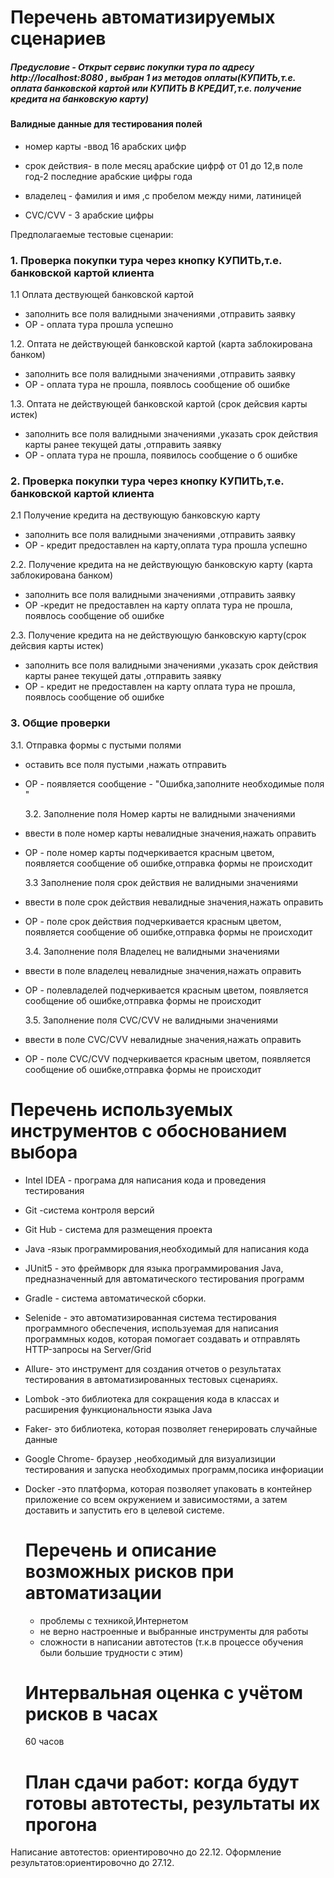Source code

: #  Перечень автоматизируемых сценариев 

   ##### Предусловие - Открыт сервис покупки тура по адресу http://localhost:8080 , выбран 1 из методов оплаты(КУПИТЬ,т.е. оплата банковской картой или КУПИТЬ В КРЕДИТ,т.е. получение кредита на банковскую карту)

#### Валидные данные для тестирования полей 

- номер карты -ввод 16 арабских цифр

- срок действия- в поле месяц арабские цифрф от 01 до 12,в поле год-2 последние арабские цифры года

- владелец - фамилия и имя ,с пробелом между ними, латиницей

- CVC/CVV - 3 арабские цифры


Предполагаемые тестовые сценарии:
### 1. Проверка покупки тура через кнопку КУПИТЬ,т.е. банковской картой клиента

1.1 Оплата дествующей банковской картой
   - заполнить все поля валидными значениями ,отправить заявку
   - ОР - оплата тура прошла успешно

1.2. Оптата не действующей банковской картой (карта заблокирована банком)
 - заполнить все поля валидными значениями ,отправить заявку
 - ОР - оплата тура не прошла, появлось сообщение об ошибке

 1.3. Оптата не действующей банковской картой (срок дейсвия карты истек)
 - заполнить все поля валидными значениями ,указать срок действия карты ранее текущей даты ,отправить заявку
- ОР - оплата тура не прошла, появилось сообщение о б ошибке


 ### 2. Проверка покупки тура через кнопку КУПИТЬ,т.е. банковской картой клиента

2.1 Получение кредита на  дествующую банковскую карту
   - заполнить все поля валидными значениями ,отправить заявку
   - ОР - кредит предоставлен на карту,оплата тура прошла успешно

2.2. Получение кредита на не действующую банковскую карту (карта заблокирована банком)
 - заполнить все поля валидными значениями ,отправить заявку
 - ОР -кредит не предоставлен на карту оплата тура не прошла, появлось сообщение об ошибке

2.3. Получение кредита на не действующую банковскую карту(срок дейсвия карты истек)
 - заполнить все поля валидными значениями ,указать срок действия карты ранее текущей даты ,отправить заявку
- ОР - кредит не предоставлен на карту оплата тура не прошла, появлось сообщение об ошибке


 ### 3. Общие проверки 
  3.1. Отправка формы с пустыми полями
- оставить все поля пустыми ,нажать отправить
- ОР - появляется сообщение - "Ошибка,заполните необходимые поля "

  3.2. Заполнение поля Номер карты не валидными значениями
- ввести в поле номер карты невалидные значения,нажать оправить
- ОР - поле номер карты подчеркивается красным цветом, появляется сообщение об ошибке,отправка формы не происходит

  3.3 Заполнение поля срок действия не валидными значениями
- ввести в поле срок действия невалидные значения,нажать оправить
- ОР - поле срок действия подчеркивается красным цветом, появляется сообщение об ошибке,отправка формы не происходит
  
    3.4. Заполнение поля Владелец не валидными значениями
- ввести в поле владелец невалидные значения,нажать оправить
- ОР - полевладелей подчеркивается красным цветом, появляется сообщение об ошибке,отправка формы не происходит

   3.5. Заполнение поля CVC/CVV не валидными значениями
- ввести в поле CVC/CVV невалидные значения,нажать оправить
- ОР - поле CVC/CVV подчеркивается красным цветом, появляется сообщение об ошибке,отправка формы не происходит


# Перечень используемых инструментов с обоснованием выбора
- Intel IDEA - програма для написания кода и проведения тестирования
- Git -система контроля версий
- Git Hub - система для размещения проекта 
- Java -язык программирования,необходимый для написания кода
- JUnit5 - это фреймворк для языка программирования Java, предназначенный для автоматического тестирования программ
- Gradle - система автоматической сборки.
- Selenide - это автоматизированная система тестирования программного обеспечения, используемая для написания программных кодов, которая помогает создавать и отправлять HTTP-запросы на Server/Grid
- Allure- это инструмент для создания отчетов о результатах тестирования в автоматизированных тестовых сценариях.
- Lombok -это библиотека для сокращения кода в классах и расширения функциональности языка Java
- Faker- это библиотека, которая позволяет генерировать случайные данные
- Google Chrome- браузер ,необходимый для визуализиции тестирования и запуска необходимых программ,посика инфориации
- Docker -это платформа, которая позволяет упаковать в контейнер приложение со всем окружением и зависимостями, а затем доставить и запустить его в целевой системе.

  
  # Перечень и описание возможных рисков при автоматизации
  - проблемы с техникой,Интернетом
  - не верно настроенные и выбранные инструменты для работы
  - сложности в написании автотестов (т.к.в процессе обучения были большие трудности с этим)


  # Интервальная оценка с учётом рисков в часах
  60 часов


  # План сдачи работ: когда будут готовы автотесты, результаты их прогона
 Написание   автотестов: ориентировочно до 22.12.
 Оформление результатов:ориентировочно до 27.12.


 
  
 

  
  
  





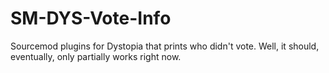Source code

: # SM-DYS-Vote-Info
Sourcemod plugins for Dystopia that prints who didn't vote.
Well, it should, eventually, only partially works right now.

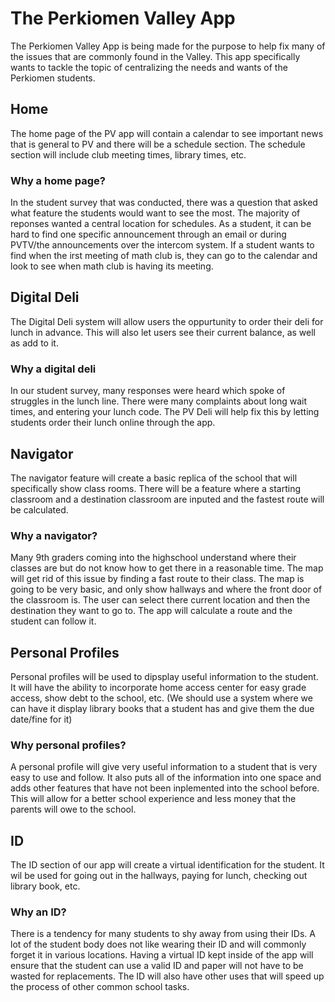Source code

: # The Perkiomen Valley App
The Perkiomen Valley App is being made for the purpose to help fix many of the issues that are commonly found in the Valley. This app specifically wants to tackle the topic of centralizing the needs and wants of the Perkiomen students. 


## Home
The home page of the PV app will contain a calendar to see important news that is general to PV and there will be a schedule section. The schedule section will include club meeting times, library times, etc.

### Why a home page?
In the student survey that was conducted, there was a question that asked what feature the students would want to see the most. The majority of reponses wanted a central location for schedules. As a student, it can be hard to find one specific announcement through an email or during PVTV/the announcements over the intercom system. If a student wants to find when the irst meeting of math club is, they can go to the calendar and look to see when math club is having its meeting.

## Digital Deli
The Digital Deli system will allow users the oppurtunity to order their deli for lunch in advance. This will also let users see their current balance, as well as add to it. 


### Why a digital deli
In our student survey, many responses were heard which spoke of struggles in the lunch line. There were many complaints about long wait times, and entering your lunch code. The PV Deli will help fix this by letting students order their lunch online through the app. 


## Navigator
The navigator feature will create a basic replica of the school that will specifically show class rooms. There will be a feature where a starting classroom and a destination classroom are inputed and the fastest route will be calculated.

### Why a navigator?
Many 9th graders coming into the highschool understand where their classes are but do not know how to get there in a reasonable time. The map will get rid of this issue by finding a fast route to their class. The map is going to be very basic, and only show hallways and where the front door of the classroom is. The user can select there current location and then the destination they want to go to. The app will calculate a route and the student can follow it. 

## Personal Profiles
Personal profiles will be used to dipsplay useful information to the student. It will have the ability to incorporate home access center for easy grade access, show debt to the school, etc. (We should use a system where we can have it display library books that a student has and give them the due date/fine for it)

### Why personal profiles?
A personal profile will give very useful information to a student that is very easy to use and follow. It also puts all of the information into one space and adds other features that have not been inplemented into the school before. This will allow for a better school experience and less money that the parents will owe to the school.

## ID
The ID section of our app will create a virtual identification for the student. It wil be used for going out in the hallways, paying for lunch, checking out library book, etc.

### Why an ID?
There is a tendency for many students to shy away from using their IDs. A lot of the student body does not like wearing their ID and will commonly forget it in various locations. Having a virtual ID kept inside of the app will ensure that the student can use a valid ID and paper will not have to be wasted for replacements. The ID will also have other uses that will speed up the process of other common school tasks. 
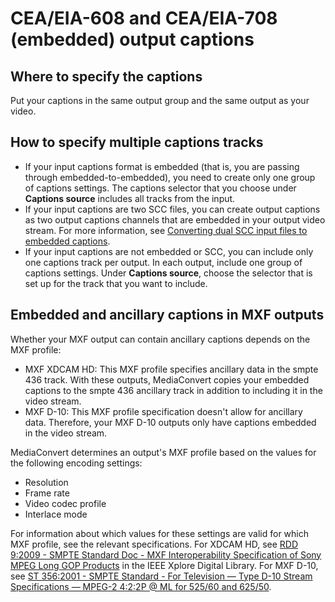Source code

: # CEA/EIA\-608 and CEA/EIA\-708 \(embedded\) output captions<a name="embedded-output-captions"></a>

## Where to specify the captions<a name="where-embedded-output-captions"></a>

Put your captions in the same output group and the same output as your video\.

## How to specify multiple captions tracks<a name="multilang-embedded-output-captions"></a>
+ If your input captions format is embedded \(that is, you are passing through embedded\-to\-embedded\), you need to create only one group of captions settings\. The captions selector that you choose under **Captions source** includes all tracks from the input\.
+ If your input captions are two SCC files, you can create output captions as two output captions channels that are embedded in your output video stream\. For more information, see [Converting dual SCC input files to embedded captions](converting-dual-scc-input-files-to-embedded-captions.md)\.
+ If your input captions are not embedded or SCC, you can include only one captions track per output\. In each output, include one group of captions settings\. Under **Captions source**, choose the selector that is set up for the track that you want to include\.

## Embedded and ancillary captions in MXF outputs<a name="embedded-and-ancillary-captions-in-mxf-outputs"></a>

Whether your MXF output can contain ancillary captions depends on the MXF profile:
+ MXF XDCAM HD: This MXF profile specifies ancillary data in the smpte 436 track\. With these outputs, MediaConvert copies your embedded captions to the smpte 436 ancillary track in addition to including it in the video stream\.
+ MXF D\-10: This MXF profile specification doesn't allow for ancillary data\. Therefore, your MXF D\-10 outputs only have captions embedded in the video stream\.

MediaConvert determines an output's MXF profile based on the values for the following encoding settings:
+ Resolution
+ Frame rate
+ Video codec profile
+ Interlace mode

For information about which values for these settings are valid for which MXF profile, see the relevant specifications\. For XDCAM HD, see [RDD 9:2009 \- SMPTE Standard Doc \- MXF Interoperability Specification of Sony MPEG Long GOP Products](https://ieeexplore.ieee.org/document/7290306) in the IEEE Xplore Digital Library\. For MXF D\-10, see [ST 356:2001 \- SMPTE Standard \- For Television — Type D\-10 Stream Specifications — MPEG\-2 4:2:2P @ ML for 525/60 and 625/50](https://ieeexplore.ieee.org/document/7290684)\.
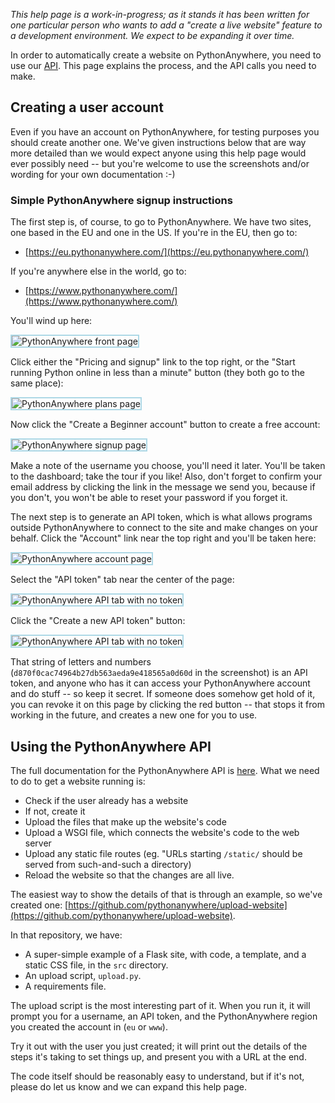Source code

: <!--
.. title: Integrating a development environment with PythonAnywhere
.. slug: IntegratingWithPythonAnywhere
.. date: 2019-06-21
.. tags:
.. category:
.. link:
.. description:
.. type: text
-->

*This help page is a work-in-progress; as it stands it has been written for
one particular person who wants to add a "create a live website" feature to
a development environment.  We expect to be expanding it over time.*

In order to automatically create a website on PythonAnywhere, you need to use
our [API](/pages/API).  This page explains the process, and the API calls
you need to make.

## Creating a user account

Even if you have an account on PythonAnywhere, for testing purposes you should
create another one.  We've given instructions below that are way more detailed
than we would expect anyone using this help page would ever possibly need --
but you're welcome to use the screenshots and/or wording for your own
documentation :-)

### Simple PythonAnywhere signup instructions

The first step is, of course, to go to PythonAnywhere.  We have two sites,
one based in the EU and one in the US.  If you're in the EU, then go to:

 * [https://eu.pythonanywhere.com/](https://eu.pythonanywhere.com/)

If you're anywhere else in the world, go to:

 * [https://www.pythonanywhere.com/](https://www.pythonanywhere.com/)

You'll wind up here:

<img alt="PythonAnywhere front page" src="/integrating-pa-front-page.png" style="border: 2px solid lightblue; max-width: 70%;">

Click either the "Pricing and signup" link to the top right, or the "Start running
Python online in less than a minute" button (they both go to the same place):

<img alt="PythonAnywhere plans page" src="/integrating-pa-plans-page.png" style="border: 2px solid lightblue; max-width: 70%;">

Now click the "Create a Beginner account" button to create a free account:

<img alt="PythonAnywhere signup page" src="/integrating-pa-signup-page.png" style="border: 2px solid lightblue; max-width: 70%;">

Make a note of the username you choose, you'll need it later.  You'll be taken
to the dashboard; take the tour if you like!  Also, don't forget to confirm
your email address by clicking the link in the message we send you, because
if you don't, you won't be able to reset your password if you forget it.

The next step is to generate an API token, which is what allows programs outside
PythonAnywhere to connect to the site and make changes on your behalf.  Click
the "Account" link near the top right and you'll be taken here:

<img alt="PythonAnywhere account page" src="/integrating-pa-account-page.png" style="border: 2px solid lightblue; max-width: 70%;">

Select the "API token" tab near the center of the page:

<img alt="PythonAnywhere API tab with no token" src="/integrating-pa-api-no-token-page.png" style="border: 2px solid lightblue; max-width: 70%;">

Click the "Create a new API token" button:

<img alt="PythonAnywhere API tab with no token" src="/integrating-pa-api-with-token-page.png" style="border: 2px solid lightblue; max-width: 70%;">

That string of letters and numbers (`d870f0cac74964b27db563aeda9e418565a0d60d` in
the screenshot) is an API token, and anyone who has it can access your PythonAnywhere
account and do stuff -- so keep it secret.  If someone does somehow get hold of it,
you can revoke it on this page by clicking the red button -- that stops it from
working in the future, and creates a new one for you to use.

## Using the PythonAnywhere API

The full documentation for the PythonAnywhere API is [here](/pages/API).  What
we need to do to get a website running is:

 * Check if the user already has a website
 * If not, create it
 * Upload the files that make up the website's code
 * Upload a WSGI file, which connects the website's code to the web server
 * Upload any static file routes (eg. "URLs starting `/static/` should be served from such-and-such a directory)
 * Reload the website so that the changes are all live.

The easiest way to show the details of that is through an example, so we've
created one: [https://github.com/pythonanywhere/upload-website](https://github.com/pythonanywhere/upload-website).

In that repository, we have:

 * A super-simple example of a Flask site, with code, a template, and a static CSS file, in the `src` directory.
 * An upload script, `upload.py`.
 * A requirements file.

The upload script is the most interesting part of it.  When you run it, it will
prompt you for a username, an API token, and the PythonAnywhere region you
created the account in (`eu` or `www`).

Try it out with the user you just created; it will print out the details of the
steps it's taking to set things up, and present you with a URL at the end.

The code itself should be reasonably easy to understand, but if it's not,
please do let us know and we can expand this help page.







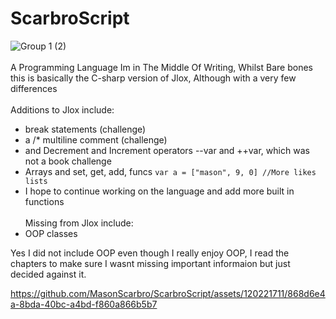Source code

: # ScarbroScript
![Group 1 (2)](https://github.com/MasonScarbro/MasonScarbro/assets/120221711/18bfe379-f06f-420f-92ad-1be45c1da007)
<br></br>
A Programming Language Im in The Middle Of Writing,
Whilst Bare bones this is basically the C-sharp version of Jlox, Although with a very few differences
<br></br>
Additions to Jlox include:
* break  statements (challenge)
* a /* multiline comment (challenge)
* and Decrement and Increment operators --var and ++var, which was not a book challenge
* Arrays and set, get, add, funcs `var a = ["mason", 9, 0] //More likes lists`
* I hope to continue working on the language and add more built in functions
<br></br> 
Missing from Jlox include:
* OOP classes 

Yes I did not include OOP even though I really enjoy OOP, I read the chapters to make sure I wasnt missing important informaion but just decided against it.

https://github.com/MasonScarbro/ScarbroScript/assets/120221711/868d6e4a-8bda-40bc-a4bd-f860a866b5b7




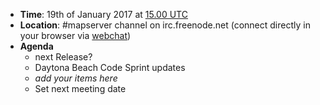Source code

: * **Time**: 19th of January 2017 at [15.00 UTC](http://www.timeanddate.com/worldclock/fixedtime.html?year=2017&month=01&day=19&hour=15&min=0&sec=0%2016.00UTC)
* **Location**: #mapserver channel on irc.freenode.net (connect directly in your browser via [webchat](https://webchat.freenode.net/?channels=mapserver))
* **Agenda**
    * next Release?
    * Daytona Beach Code Sprint updates
    * *add your items here*
    * Set next meeting date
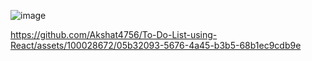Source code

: ![image](https://github.com/Akshat4756/To-Do-List-using-React/assets/100028672/fa314c07-b005-4e82-8eb9-96db8464e35b)


https://github.com/Akshat4756/To-Do-List-using-React/assets/100028672/05b32093-5676-4a45-b3b5-68b1ec9cdb9e

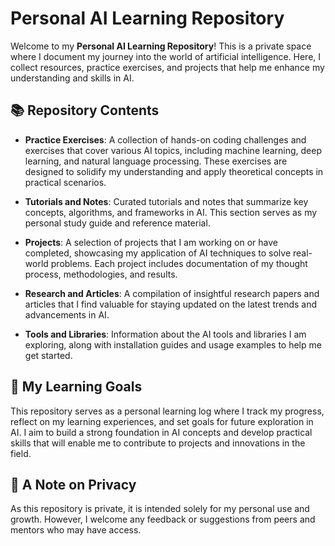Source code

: # Personal AI Learning Repository

Welcome to my **Personal AI Learning Repository**! This is a private space where I document my journey into the world of artificial intelligence. Here, I collect resources, practice exercises, and projects that help me enhance my understanding and skills in AI.

## 📚 Repository Contents

- **Practice Exercises**: A collection of hands-on coding challenges and exercises that cover various AI topics, including machine learning, deep learning, and natural language processing. These exercises are designed to solidify my understanding and apply theoretical concepts in practical scenarios.

- **Tutorials and Notes**: Curated tutorials and notes that summarize key concepts, algorithms, and frameworks in AI. This section serves as my personal study guide and reference material.

- **Projects**: A selection of projects that I am working on or have completed, showcasing my application of AI techniques to solve real-world problems. Each project includes documentation of my thought process, methodologies, and results.

- **Research and Articles**: A compilation of insightful research papers and articles that I find valuable for staying updated on the latest trends and advancements in AI.

- **Tools and Libraries**: Information about the AI tools and libraries I am exploring, along with installation guides and usage examples to help me get started.

## 🚀 My Learning Goals

This repository serves as a personal learning log where I track my progress, reflect on my learning experiences, and set goals for future exploration in AI. I aim to build a strong foundation in AI concepts and develop practical skills that will enable me to contribute to projects and innovations in the field.

## 🤝 A Note on Privacy

As this repository is private, it is intended solely for my personal use and growth. However, I welcome any feedback or suggestions from peers and mentors who may have access.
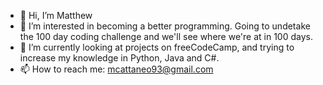 - 👋 Hi, I’m Matthew
- 👀 I’m interested in becoming a better programming.  Going to undetake the 100 day coding challenge and we'll see where we're at in 100 days. 
- 🌱 I’m currently looking at projects on freeCodeCamp, and trying to increase my knowledge in Python, Java and C#.
- 📫 How to reach me: mcattaneo93@gmail.com

<!---
MCattaneo93/MCattaneo93 is a ✨ special ✨ repository because its `README.md` (this file) appears on your GitHub profile.
You can click the Preview link to take a look at your changes.
--->

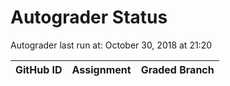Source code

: # Autograder Status
Autograder last run at: October 30, 2018 at 21:20

| GitHub ID | Assignment | Graded Branch |
|-----------|------------|---------------|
====
Exercise requirements: Repeat, word for word, the lines above between the line holding "You'll wind up" and the line holding "not, create it", inclusive; omit everything else.

Answer to this problem:
You'll wind up here:

<img alt="PythonAnywhere front page" src="/integrating-pa-front-page.png" style="border: 2px solid lightblue; max-width: 70%;">

Click either the "Pricing and signup" link to the top right, or the "Start running
Python online in less than a minute" button (they both go to the same place):

<img alt="PythonAnywhere plans page" src="/integrating-pa-plans-page.png" style="border: 2px solid lightblue; max-width: 70%;">

Now click the "Create a Beginner account" button to create a free account:

<img alt="PythonAnywhere signup page" src="/integrating-pa-signup-page.png" style="border: 2px solid lightblue; max-width: 70%;">

Make a note of the username you choose, you'll need it later.  You'll be taken
to the dashboard; take the tour if you like!  Also, don't forget to confirm
your email address by clicking the link in the message we send you, because
if you don't, you won't be able to reset your password if you forget it.

The next step is to generate an API token, which is what allows programs outside
PythonAnywhere to connect to the site and make changes on your behalf.  Click
the "Account" link near the top right and you'll be taken here:

<img alt="PythonAnywhere account page" src="/integrating-pa-account-page.png" style="border: 2px solid lightblue; max-width: 70%;">

Select the "API token" tab near the center of the page:

<img alt="PythonAnywhere API tab with no token" src="/integrating-pa-api-no-token-page.png" style="border: 2px solid lightblue; max-width: 70%;">

Click the "Create a new API token" button:

<img alt="PythonAnywhere API tab with no token" src="/integrating-pa-api-with-token-page.png" style="border: 2px solid lightblue; max-width: 70%;">

That string of letters and numbers (`d870f0cac74964b27db563aeda9e418565a0d60d` in
the screenshot) is an API token, and anyone who has it can access your PythonAnywhere
account and do stuff -- so keep it secret.  If someone does somehow get hold of it,
you can revoke it on this page by clicking the red button -- that stops it from
working in the future, and creates a new one for you to use.

## Using the PythonAnywhere API

The full documentation for the PythonAnywhere API is [here](/pages/API).  What
we need to do to get a website running is:

 * Check if the user already has a website
 * If not, create it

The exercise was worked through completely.